In the famous article Using FizzBuzz to Find Developers who Grok Coding (which you can find at http://imranontech.com/2007/01/24/using-fizzbuzz-to-find-developers-who-grok-coding/), Imran Ghory explains that most programmers interviewed for a job cannot even write a simple program:
On occasion you meet a developer who seems like a solid programmer. They know their theory, they know their language. They can have a reasonable conversation about programming. But once it comes down to actually producing code they just don’t seem to be able to do it well.
After a fair bit of trial and error I’ve discovered that people who struggle to code don’t just struggle on big problems, or even smallish problems (i.e. write a implementation of a linked list). They struggle with tiny problems. So I set out to develop questions that can identify this kind of developer and came up with a class of questions I call “FizzBuzz Questions” named after a game children often play (or are made to play) in schools in the UK. An example of a Fizz-Buzz question is the following:
Write a program that prints the numbers from 0 to 100, but: For multiples of three print ‘Fizz’ instead of the number, and for the multiples of five print ‘Buzz’. For numbers which are multiples of both three and five print ‘FizzBuzz’.Most good programmers should be able to write out on paper a program which does this in a under a couple of minutes. Want to know something scary? The majority of comp sci graduates can’t.

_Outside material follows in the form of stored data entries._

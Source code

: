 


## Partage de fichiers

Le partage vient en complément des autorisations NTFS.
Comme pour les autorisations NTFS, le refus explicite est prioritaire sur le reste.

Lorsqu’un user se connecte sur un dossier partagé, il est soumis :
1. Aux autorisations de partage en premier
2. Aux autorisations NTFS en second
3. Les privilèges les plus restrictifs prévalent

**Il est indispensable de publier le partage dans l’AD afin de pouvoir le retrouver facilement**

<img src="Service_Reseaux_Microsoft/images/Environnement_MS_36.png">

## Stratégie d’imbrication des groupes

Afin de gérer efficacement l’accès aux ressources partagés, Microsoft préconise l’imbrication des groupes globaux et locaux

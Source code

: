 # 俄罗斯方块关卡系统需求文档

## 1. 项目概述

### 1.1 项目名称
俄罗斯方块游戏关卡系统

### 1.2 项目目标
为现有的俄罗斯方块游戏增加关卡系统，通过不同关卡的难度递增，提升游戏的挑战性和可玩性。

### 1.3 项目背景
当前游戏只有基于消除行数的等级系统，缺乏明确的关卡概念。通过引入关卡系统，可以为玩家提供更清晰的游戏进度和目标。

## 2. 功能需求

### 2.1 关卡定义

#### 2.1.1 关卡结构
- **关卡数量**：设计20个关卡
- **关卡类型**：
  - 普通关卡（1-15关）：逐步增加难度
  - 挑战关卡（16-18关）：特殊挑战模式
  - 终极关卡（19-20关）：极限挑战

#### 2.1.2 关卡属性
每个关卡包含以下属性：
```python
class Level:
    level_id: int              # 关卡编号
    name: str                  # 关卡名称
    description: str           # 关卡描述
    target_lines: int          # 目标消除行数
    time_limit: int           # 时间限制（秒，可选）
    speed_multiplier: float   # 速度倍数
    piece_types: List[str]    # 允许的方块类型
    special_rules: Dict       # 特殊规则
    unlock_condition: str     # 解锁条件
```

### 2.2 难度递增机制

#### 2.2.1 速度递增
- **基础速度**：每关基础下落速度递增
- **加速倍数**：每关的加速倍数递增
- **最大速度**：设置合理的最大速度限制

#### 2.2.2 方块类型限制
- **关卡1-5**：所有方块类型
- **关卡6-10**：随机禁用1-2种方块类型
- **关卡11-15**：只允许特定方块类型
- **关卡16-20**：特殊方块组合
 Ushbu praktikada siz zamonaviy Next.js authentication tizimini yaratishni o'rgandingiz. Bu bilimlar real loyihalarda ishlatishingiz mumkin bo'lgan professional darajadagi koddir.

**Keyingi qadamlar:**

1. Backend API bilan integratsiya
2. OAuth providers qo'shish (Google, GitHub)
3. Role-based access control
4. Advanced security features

I’ve also seen self- proclaimed senior programmers take more than 10-15 minutes to write a solution.
Prove that you really can write such a program in Haskell, and with style! (But don’t be too slow...)
Specification
Define the function
that returns the infinite list of “FizzBuzz” for each integer starting from zero.
Input
take 8 fizzBuzz
Output
[Right "FizzBuzz",Left 1,Left 2,Right "Fizz",Left 4,Right "Buzz",Right "Fizz",Left 7]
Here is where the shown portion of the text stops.